Sonntag, 8. Juni 2008

Freistil (CLXIX)

Ich laufe fast jede Nacht zu Fuß durch Bayreuth. Ich will so viel wie möglich von der Stadt sehen, bevor ich verschwinde und das geht nur in den Stunden zwischen ein und drei Uhr, weil man nur dann einen richtigen Blick auf die vom halbdunkel des Kunstlichts betonten Gebäude werfen kann, ohne von Verkehr und Passanten abgelenkt zu werden. Man trifft um diese Uhrzeit nur noch Katzen in der Stadt. Es gibt verdammt viele hier, man sieht sie nur tagsüber nicht und sie haben ihre Reviere mitten in Stadt zwischen den ganzen Wohnhäusern.

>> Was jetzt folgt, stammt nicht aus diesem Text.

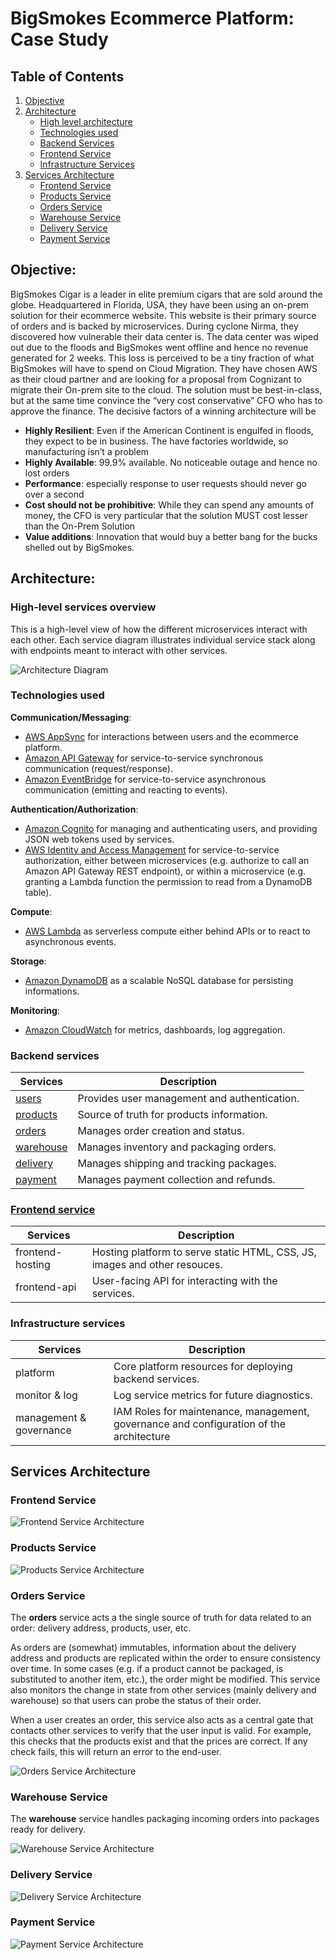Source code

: # BigSmokes Ecommerce Platform: Case Study

## Table of Contents
1. [Objective](#objective)
2. [Architecture](#architecture)
    * [High level architecture](#high-level-architecture)
    * [Technologies used](#technologies-used)
    * [Backend Services](#backend-services)
    * [Frontend Service](#frontend-service)
    * [Infrastructure Services](#infrastructure-services)
3. [Services Architecture](#services-architecture)
    * [Frontend Service](#frontend-service)
    * [Products Service](#products-service)
    * [Orders Service](#orders-service)
    * [Warehouse Service](#warehouse-service)
    * [Delivery Service](#delivery-service)
    * [Payment Service](#payment-service)

## Objective:
BigSmokes Cigar is a leader in elite premium cigars that are sold around the globe. Headquartered in Florida, USA, they have been using an on-prem solution for their ecommerce website. This website is their primary source of orders and is backed by microservices. During cyclone Nirma, they discovered how vulnerable their data center is. The data center was wiped out due to the floods and BigSmokes went offline and hence no revenue generated for 2 weeks. This loss is perceived to be a tiny fraction of what BigSmokes will have to spend on Cloud Migration. They have chosen AWS as their cloud partner and are looking for a proposal from Cognizant to migrate their On-prem site to the cloud. The solution must be best-in-class, but at the same time convince the “very cost conservative” CFO who has to approve the finance. The decisive factors of a winning architecture will be

- __Highly Resilient__: Even if the American Continent is engulfed in floods, they expect to be in business. The have factories worldwide, so manufacturing isn’t a problem
- __Highly Available__: 99.9% available. No noticeable outage and hence no lost orders
- __Performance__: especially response to user requests should never go over a second
- __Cost should not be prohibitive__: While they can spend any amounts of money, the CFO is very particular that the solution MUST cost lesser than the On-Prem Solution
- __Value additions__: Innovation that would buy a better bang for the bucks shelled out by BigSmokes.

## Architecture:
### High-level services overview
This is a high-level view of how the different microservices interact with each other. Each service diagram illustrates individual service stack along with endpoints meant to interact with other services.

![Architecture Diagram](./architecture.png)

### Technologies used

__Communication/Messaging__:

* [AWS AppSync](https://aws.amazon.com/appsync/) for interactions between users and the ecommerce platform.
* [Amazon API Gateway](https://aws.amazon.com/api-gateway/) for service-to-service synchronous communication (request/response).
* [Amazon EventBridge](https://aws.amazon.com/eventbridge/) for service-to-service asynchronous communication (emitting and reacting to events).

__Authentication/Authorization__:

* [Amazon Cognito](https://aws.amazon.com/cognito/) for managing and authenticating users, and providing JSON web tokens used by services.
* [AWS Identity and Access Management](https://aws.amazon.com/iam/) for service-to-service authorization, either between microservices (e.g. authorize to call an Amazon API Gateway REST endpoint), or within a microservice (e.g. granting a Lambda function the permission to read from a DynamoDB table).

__Compute__:

* [AWS Lambda](https://aws.amazon.com/lambda/) as serverless compute either behind APIs or to react to asynchronous events.

__Storage__:

* [Amazon DynamoDB](https://aws.amazon.com/dynamodb/) as a scalable NoSQL database for persisting informations.

__Monitoring__:

* [Amazon CloudWatch](https://aws.amazon.com/cloudwatch/) for metrics, dashboards, log aggregation.
### Backend services

|  Services  | Description                               |
|------------|-------------------------------------------|
| [users](frontend.png) | Provides user management and authentication. |
| [products](products.png) | Source of truth for products information. |
| [orders](orders.png) | Manages order creation and status. |
| [warehouse](warehouse.png) | Manages inventory and packaging orders. |
| [delivery](delivery.png) | Manages shipping and tracking packages. |
| [payment](payment.png) | Manages payment collection and refunds. |

### [Frontend service](frontend.png)

|  Services  | Description                               |
|------------|-------------------------------------------|
| frontend-hosting | Hosting platform to serve static HTML, CSS, JS, images and other resouces. |
| frontend-api | User-facing API for interacting with the services. |

### Infrastructure services

|  Services  | Description                               |
|------------|-------------------------------------------|
| platform | Core platform resources for deploying backend services. |
| monitor & log | Log service metrics for future diagnostics. |
| management & governance | IAM Roles for maintenance, management, governance and configuration of the architecture |

## Services Architecture

### Frontend Service

![Frontend Service Architecture](./frontend.png)

### Products Service

![Products Service Architecture](./products.png)

### Orders Service
The __orders__ service acts a the single source of truth for data related to an order: delivery address, products, user, etc.

As orders are (somewhat) immutables, information about the delivery address and products are replicated within the order to ensure consistency over time. In some cases (e.g. if a product cannot be packaged, is substituted to another item, etc.), the order might be modified. This service also monitors the change in state from other services (mainly delivery and warehouse) so that users can probe the status of their order.

When a user creates an order, this service also acts as a central gate that contacts other services to verify that the user input is valid. For example, this checks that the products exist and that the prices are correct. If any check fails, this will return an error to the end-user.

![Orders Service Architecture](./orders.png)

### Warehouse Service
The __warehouse__ service handles packaging incoming orders into packages ready for delivery.

![Warehouse Service Architecture](./warehouse.png)

### Delivery Service

![Delivery Service Architecture](./delivery.png)

### Payment Service

![Payment Service Architecture](./payment.png)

Ich würde gerne sehen, wie ein Stadtplan aussehen würde, wenn man nicht die von Menschen definierten Stadtteile eintragen würde, sondern die von jeweils einer Katze kontrollierten Gebiete. Meine Lieblingskatze ist schwarz und hat eine weiße Stelle am Ende des Schwanzes. Sie wohnt gleich hier um die Ecke. Ich habe sie Moojauw getauft, was sicherlich kein sonderlich origineller, aber ein passender Name für sie ist, denn sonderlich viel Charakter hat sie nicht (auch wenn das bei einer Katze immer noch heißt, dass sie mehr Charakter als die meisten Menschen hat) und ich bilde mir ein, dass das daran liegt, dass sie eine Stadtkatze ist und die richtige Natur höchstens vom Hörensagen kennt. Bisher traf ich Moojauw fünf Mal, und jedesmal, wenn sie mich in der Ferne um eine Ecke biegen sieht, erschrickt sie zuerst, geht in eine geduckte Haltung und beobachtet dann jede meiner Bewegungen ganz genau. Wenn ich in dem Moment ein falsches Signal sende, entschlüpft sie durch irgendeinen Zaun in einen Hinterhof und kommt nicht mehr hervor. Wenn ich aber in die Knie gehe und leise ihren Namen rufe und mich dann mit ausgestreckter, flacher Hand und in geduckter Haltung ihr nähere, ohne zu rennen oder ohne zu deutlich zu machen, dass ich sie unbedingt erreichen will, wenn ich also auf die mit Interesse, aber ohne zu starke Fixierung vorsichtig auf sie zugehe, dann lässt sie sich sich einfach auf die Straße fallen, deren Teer von der Sonne auch in der tiefen Nacht noch ein bisschen warm ist und wälzt sich von einer Seite auf die andere, bis ich ankomme und ihr den Nacken kraule. Sie schnurrt dann ziemlich laut und guckt mich verschwörerisch an, so als wäre ich eines der wenigen Lebewesen, die verstehen, was hier draußen vor sich geht, mitten in der Nacht. Sie erinnert mich ein kleines bisschen an mich selbst.